Postpartum OCD: Why New Parents Experience Frightening Intrusive Thoughts

Written by
Jaime Osnato
·
Jun 15, 2026
Reviewed by
Steve Harvey, MD & Ava Meyer, PMHNP-BC, MSN, APRN
Those terrifying thoughts about your baby you can’t stop replaying? It could be postpartum OCD—a condition marked by relentless intrusive thoughts, compulsive reassurance-seeking, checking behaviors, and intense fear. Postpartum OCD can be debilitating and understanding what’s happening in your brain is the first step toward feeling better. You are not alone, and help is available.

You finally get the baby down for a nap and a terrifying thought hits: What if they stop breathing and don’t wake up? Five minutes later, you’re standing over the crib checking their chest. Then you check again. And again. Maybe you zoom in on the baby monitor when you’re downstairs. Maybe you Google infant sleep safety for the hundredth time. These thoughts will not subside, and you can't let them go. And then comes the panic: What kind of parent thinks this?

After my son was born, I struggled with intrusive thoughts too—especially fears about accidentally dropping him or exposing him to germs. And while unwanted thoughts about infant harm are incredibly common among new parents, they can become postpartum OCD (pp-OCD) when they’re relentless, distressing, hard to dismiss, and start driving compulsive behaviors.

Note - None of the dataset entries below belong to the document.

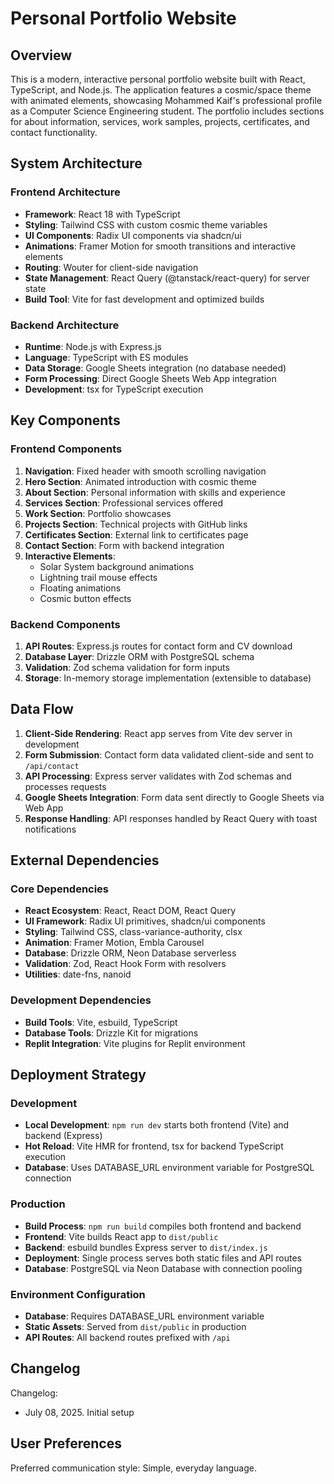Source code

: # Personal Portfolio Website

## Overview

This is a modern, interactive personal portfolio website built with React, TypeScript, and Node.js. The application features a cosmic/space theme with animated elements, showcasing Mohammed Kaif's professional profile as a Computer Science Engineering student. The portfolio includes sections for about information, services, work samples, projects, certificates, and contact functionality.

## System Architecture

### Frontend Architecture
- **Framework**: React 18 with TypeScript
- **Styling**: Tailwind CSS with custom cosmic theme variables
- **UI Components**: Radix UI components via shadcn/ui
- **Animations**: Framer Motion for smooth transitions and interactive elements
- **Routing**: Wouter for client-side navigation
- **State Management**: React Query (@tanstack/react-query) for server state
- **Build Tool**: Vite for fast development and optimized builds

### Backend Architecture
- **Runtime**: Node.js with Express.js
- **Language**: TypeScript with ES modules
- **Data Storage**: Google Sheets integration (no database needed)
- **Form Processing**: Direct Google Sheets Web App integration
- **Development**: tsx for TypeScript execution

## Key Components

### Frontend Components
1. **Navigation**: Fixed header with smooth scrolling navigation
2. **Hero Section**: Animated introduction with cosmic theme
3. **About Section**: Personal information with skills and experience
4. **Services Section**: Professional services offered
5. **Work Section**: Portfolio showcases
6. **Projects Section**: Technical projects with GitHub links
7. **Certificates Section**: External link to certificates page
8. **Contact Section**: Form with backend integration
9. **Interactive Elements**: 
   - Solar System background animations
   - Lightning trail mouse effects
   - Floating animations
   - Cosmic button effects

### Backend Components
1. **API Routes**: Express.js routes for contact form and CV download
2. **Database Layer**: Drizzle ORM with PostgreSQL schema
3. **Validation**: Zod schema validation for form inputs
4. **Storage**: In-memory storage implementation (extensible to database)

## Data Flow

1. **Client-Side Rendering**: React app serves from Vite dev server in development
2. **Form Submission**: Contact form data validated client-side and sent to `/api/contact`
3. **API Processing**: Express server validates with Zod schemas and processes requests
4. **Google Sheets Integration**: Form data sent directly to Google Sheets via Web App
5. **Response Handling**: API responses handled by React Query with toast notifications

## External Dependencies

### Core Dependencies
- **React Ecosystem**: React, React DOM, React Query
- **UI Framework**: Radix UI primitives, shadcn/ui components
- **Styling**: Tailwind CSS, class-variance-authority, clsx
- **Animation**: Framer Motion, Embla Carousel
- **Database**: Drizzle ORM, Neon Database serverless
- **Validation**: Zod, React Hook Form with resolvers
- **Utilities**: date-fns, nanoid

### Development Dependencies
- **Build Tools**: Vite, esbuild, TypeScript
- **Database Tools**: Drizzle Kit for migrations
- **Replit Integration**: Vite plugins for Replit environment

## Deployment Strategy

### Development
- **Local Development**: `npm run dev` starts both frontend (Vite) and backend (Express)
- **Hot Reload**: Vite HMR for frontend, tsx for backend TypeScript execution
- **Database**: Uses DATABASE_URL environment variable for PostgreSQL connection

### Production
- **Build Process**: `npm run build` compiles both frontend and backend
- **Frontend**: Vite builds React app to `dist/public`
- **Backend**: esbuild bundles Express server to `dist/index.js`
- **Deployment**: Single process serves both static files and API routes
- **Database**: PostgreSQL via Neon Database with connection pooling

### Environment Configuration
- **Database**: Requires DATABASE_URL environment variable
- **Static Assets**: Served from `dist/public` in production
- **API Routes**: All backend routes prefixed with `/api`

## Changelog

Changelog:
- July 08, 2025. Initial setup

## User Preferences

Preferred communication style: Simple, everyday language.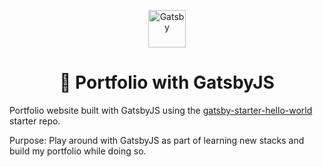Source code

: <p align="center">
  <a href="https://www.gatsbyjs.org">
    <img alt="Gatsby" src="https://www.gatsbyjs.org/monogram.svg" width="60" />
  </a>
</p>
<h1 align="center">
  🚀 Portfolio with GatsbyJS
</h1>

Portfolio website built with GatsbyJS using the [gatsby-starter-hello-world](https://github.com/gatsbyjs/gatsby-starter-hello-world) starter repo.

Purpose: Play around with GatsbyJS as part of learning new stacks and build my portfolio while doing so.
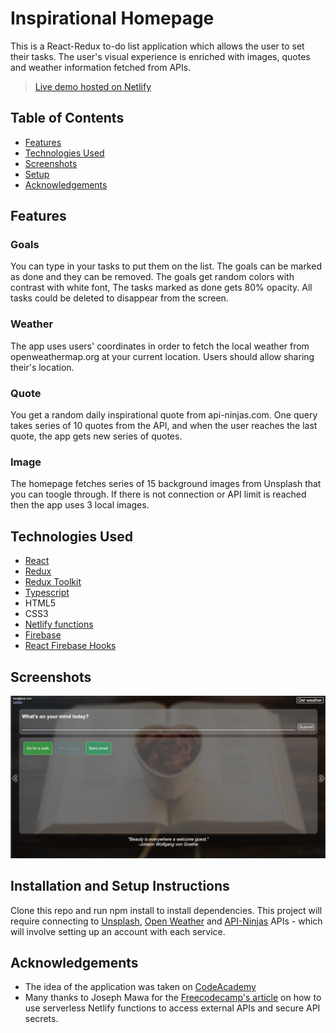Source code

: # Inspirational Homepage
This is a React-Redux to-do list application which allows the user to set their tasks. The user's visual experience is enriched with images, quotes and weather information fetched from APIs.

> [Live demo hosted on Netlify](https://inspirational-page-react.netlify.app/)

## Table of Contents
* [Features](#features)
* [Technologies Used](#technologies-used)
* [Screenshots](#screenshots)
* [Setup](#installation-and-setup-instructions)
* [Acknowledgements](#acknowledgements)

## Features
### Goals
You can type in your tasks to put them on the list. The goals can be marked as done and they can be removed. The goals get random colors with contrast with white font, The tasks marked as done gets 80% opacity. All tasks could be deleted to disappear from the screen.

### Weather
The app uses users' coordinates in order to fetch the local weather from openweathermap.org at your current location. Users should allow sharing their's location.

### Quote
You get a random daily inspirational quote from api-ninjas.com. One query takes series of 10 quotes from the API, and when the user reaches the last quote, the app gets new series of quotes.

### Image
The homepage fetches series of 15 background images from Unsplash that you can toogle through. If there is not connection or API limit is reached then the app uses 3 local images.


## Technologies Used
- [React](https://reactjs.org/)
- [Redux](https://redux.js.org/)
- [Redux Toolkit](https://redux-toolkit.js.org/)
- [Typescript](https://www.typescriptlang.org/)
- HTML5
- CSS3
- [Netlify functions](https://docs.netlify.com/functions/overview/)
- [Firebase](https://firebase.google.com/)
- [React Firebase Hooks](https://github.com/CSFrequency/react-firebase-hooks/tree/09bf06b28c82b4c3c1beabb1b32a8007232ed045)

## Screenshots
![Screenshot](./public/Inspirational-page-screenshot.png)

## Installation and Setup Instructions

Clone this repo and run npm install to install dependencies. This project will require connecting to [Unsplash](https://unsplash.com/), [Open Weather](https://openweathermap.org/) and [API-Ninjas](https://api-ninjas.com/) APIs - which will involve setting up an account with each service. 

## Acknowledgements
- The idea of the application was taken on [CodeAcademy](https://www.codecademy.com/projects/portfolio/inspirational-homepage)
- Many thanks to Joseph Mawa for the [Freecodecamp's article](https://www.freecodecamp.org/news/how-to-access-secret-api-keys-using-netlify-functions-in-a-react-app/) on how to use serverless Netlify functions to access external APIs and secure API secrets. 

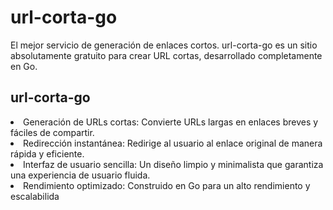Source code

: <h1>url-corta-go</h1>
<p>El mejor servicio de generación de enlaces cortos. url-corta-go es un sitio absolutamente gratuito para crear URL cortas, desarrollado completamente en Go.<p>

<h2>url-corta-go</h2>

<li>Generación de URLs cortas: Convierte URLs largas en enlaces breves y fáciles de compartir.</li>

<li>Redirección instantánea: Redirige al usuario al enlace original de manera rápida y eficiente.</li>

<li>Interfaz de usuario sencilla: Un diseño limpio y minimalista que garantiza una experiencia de usuario fluida.</li>
<li>Rendimiento optimizado: Construido en Go para un alto rendimiento y escalabilida</li>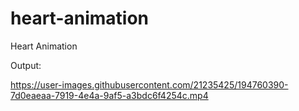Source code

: # heart-animation
 Heart Animation

Output:

https://user-images.githubusercontent.com/21235425/194760390-7d0eaeaa-7919-4e4a-9af5-a3bdc6f4254c.mp4

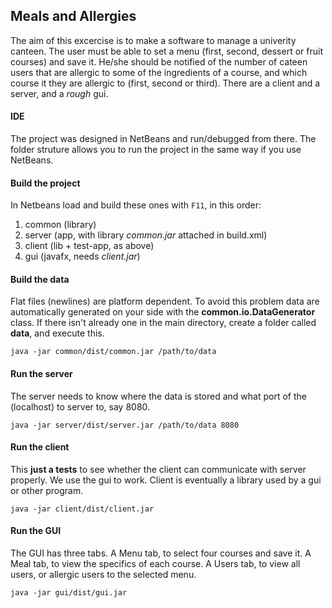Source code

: ## Meals and Allergies

The aim of this excercise is to make a software to manage a univerity canteen. The user must be able to set a menu (first, second, dessert or fruit courses) and save it. He/she should be notified of the number of cateen users that are allergic to some of the ingredients of a course, and which course it they are allergic to (first, second or third). There are a client and a server, and a *rough* gui. 

#### IDE

The project was designed in NetBeans and run/debugged from there. The folder struture allows you to run the project in the same way if you use NetBeans.

#### Build the project

In Netbeans load and build these ones with `F11`, in this order:

1. common (library)
2. server (app, with library *common.jar* attached in build.xml)
3. client (lib + test-app, as above)
4. gui (javafx, needs *client.jar*)

#### Build the data

Flat files (newlines) are platform dependent. To avoid this problem data are automatically generated on your side with the  **common.io.DataGenerator** class. If there isn't already one in the main directory, create a folder called **data**, and execute this. 

	java -jar common/dist/common.jar /path/to/data

#### Run the server

The server needs to know where the data is stored and what port of the (localhost) to server to, say 8080. 

	java -jar server/dist/server.jar /path/to/data 8080

#### Run the client

This **just a tests** to see whether the client can communicate with server properly. We use the gui to work. Client is eventually a library used by a gui or other program.

	java -jar client/dist/client.jar 

#### Run the GUI 

The GUI has three tabs. A Menu tab, to select four courses and save it. A Meal tab, to view the specifics of each course. A Users tab, to view all users, or allergic users to the selected menu.

	java -jar gui/dist/gui.jar


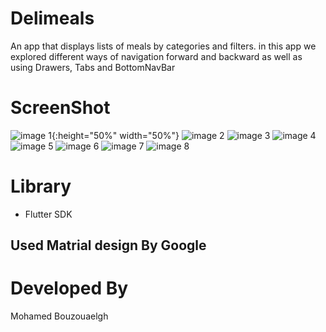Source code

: # Delimeals
An app that displays lists of meals by categories and filters.
in this app we explored different ways of navigation forward and backward as well as using Drawers, Tabs and BottomNavBar 
# ScreenShot 
   ![image 1](/screenshot/src01.png?raw=false){:height="50%" width="50%"} ![image 2](/screenshot/src02.png?raw=false) ![image 3](/screenshot/src03.png?raw=false) ![image 4](/screenshot/src04.png?raw=false) ![image 5](/screenshot/src05.png?raw=false) ![image 6](/screenshot/src06.png?raw=false) ![image 7](/screenshot/src07.png?raw=false) ![image 8](/screenshot/src08.png?raw=false) 
# Library 
 - Flutter SDK
## Used Matrial design By Google
# Developed By
 Mohamed Bouzouaelgh
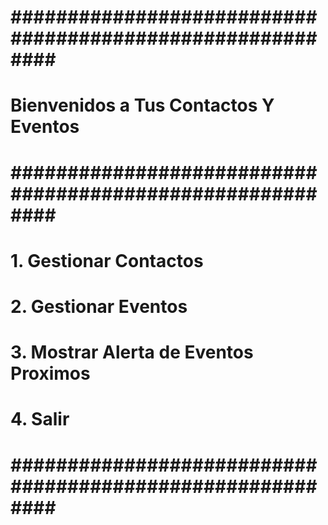 # ########################################################## #
#                                                            #
#           Bienvenidos a Tus Contactos Y Eventos            #
#                                                            #
# ########################################################## #
# 1.                Gestionar Contactos                      #
# 2.                 Gestionar Eventos                       #
# 3.         Mostrar Alerta de Eventos Proximos              #
# 4.                     Salir                               #
# ########################################################## #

One of the most important things to understand is that these thoughts are ego-dystonic—meaning they feel horrifying precisely because they go against who you are and what you value, says MaryEllen Eller, MD, a board-certified adult psychiatrist. People with postpartum OCD are often terrified by their thoughts, not driven by them.

In this article, we’ll break down what postpartum OCD actually is, why it happens, how it differs from postpartum psychosis, and—most importantly—how treatment and support can help.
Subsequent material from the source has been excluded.